Photo by Fail Blog
I have been delving into two sources of great management success stories in the last few days, trying to wrap my head around what exactly they have in common. Suddenly, I encountered the picture above and it suddenly made sense. Controlled Anarchy.
The first story was featured in a great podcast from the HBR Ideacast series. In this podcast they interviewed Jonah Keri, sports and stock market writer. Keri is the author of The Extra 2%: How Wall Street Strategies Took a Major League Baseball Team from Worst to First. This is the book description from Amazon:
In The Extra 2%, financial journalist and sportswriter Jonah Keri chronicles the remarkable story of one team’s Cinderella journey from divisional doormat to World Series contender. When former Goldman Sachs colleagues Stuart Sternberg and Matthew Silverman assumed control of the Tampa Bay Devil Rays in 2005, it looked as if they were buying the baseball equivalent of a penny stock. But the incoming regime came armed with a master plan: to leverage their skill at trading, valuation, and management to build a model twenty-first-century franchise that could compete with their bigger, stronger, richer rivals—and prevail.
In the interview Keri talks about many things that helped this amazing turnaround to happen, but a few themes emerge – trust, attendance to disciplined process, focus on hiring and open-mindedness.

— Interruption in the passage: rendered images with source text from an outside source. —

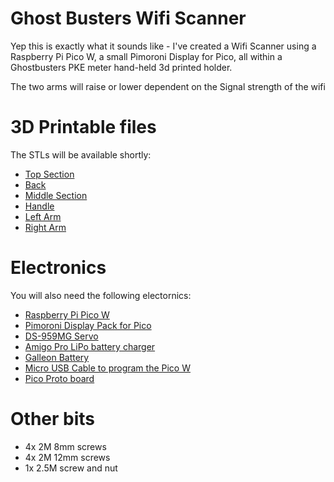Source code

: # Ghost Busters Wifi Scanner
Yep this is exactly what it sounds like - I've created a Wifi Scanner using a Raspberry Pi Pico W, a small Pimoroni Display for Pico, all within
a Ghostbusters PKE meter hand-held 3d printed holder.

The two arms will raise or lower dependent on the Signal strength of the wifi

# 3D Printable files
The STLs will be available shortly:
- [Top Section](stl_files/top.stl)
- [Back](stl_files/back.stl)
- [Middle Section](stl_files/middle_section.stl)
- [Handle](stl_files/handle.stl)
- [Left Arm](stl_files/left_arm.stl)
- [Right Arm](stl_files/right_arm.stl)

# Electronics
You will also need the following electornics:
- [Raspberry Pi Pico W](https://shop.pimoroni.com/products/raspberry-pi-pico-w?variant=40059369619539)
- [Pimoroni Display Pack for Pico](https://shop.pimoroni.com/products/pico-display-pack?variant=32368664215635)
- [DS-959MG Servo](https://shop.pimoroni.com/products/ds-929mg-digital-servo?variant=1015994157)
- [Amigo Pro LiPo battery charger](https://shop.pimoroni.com/products/lipo-amigo?variant=39779302539347)
- [Galleon Battery](https://shop.pimoroni.com/products/galleon-400mah-battery?variant=40061068673107)
- [Micro USB Cable to program the Pico W](https://shop.pimoroni.com/products/usb-a-to-microb-cable-red?variant=40351674250)
- [Pico Proto board](https://shop.pimoroni.com/products/pico-proto?variant=32369530110035)

# Other bits
- 4x 2M 8mm screws
- 4x 2M 12mm screws
- 1x 2.5M screw and nut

At the same time, I am reading A Chance to Make History: What Works and What Doesn’t in Providing an Excellent Education for All by Wendy Koop, founder and president of Teach for America. The stories of the schools that actually work, the schools that are able to take children from underprivileged neighborhoods and propel them all the way to college, show similar characteristics: trust, attendance to disciplined process, focus on hiring and open-mindedness.
In both these stories, between the lines, you read about a delicate balance:
1. A high dedication to numbers balanced with a focus on the people who drive them.
2. Focus on outcomes balanced with discipline to keep on the right process when the outcomes don’t come.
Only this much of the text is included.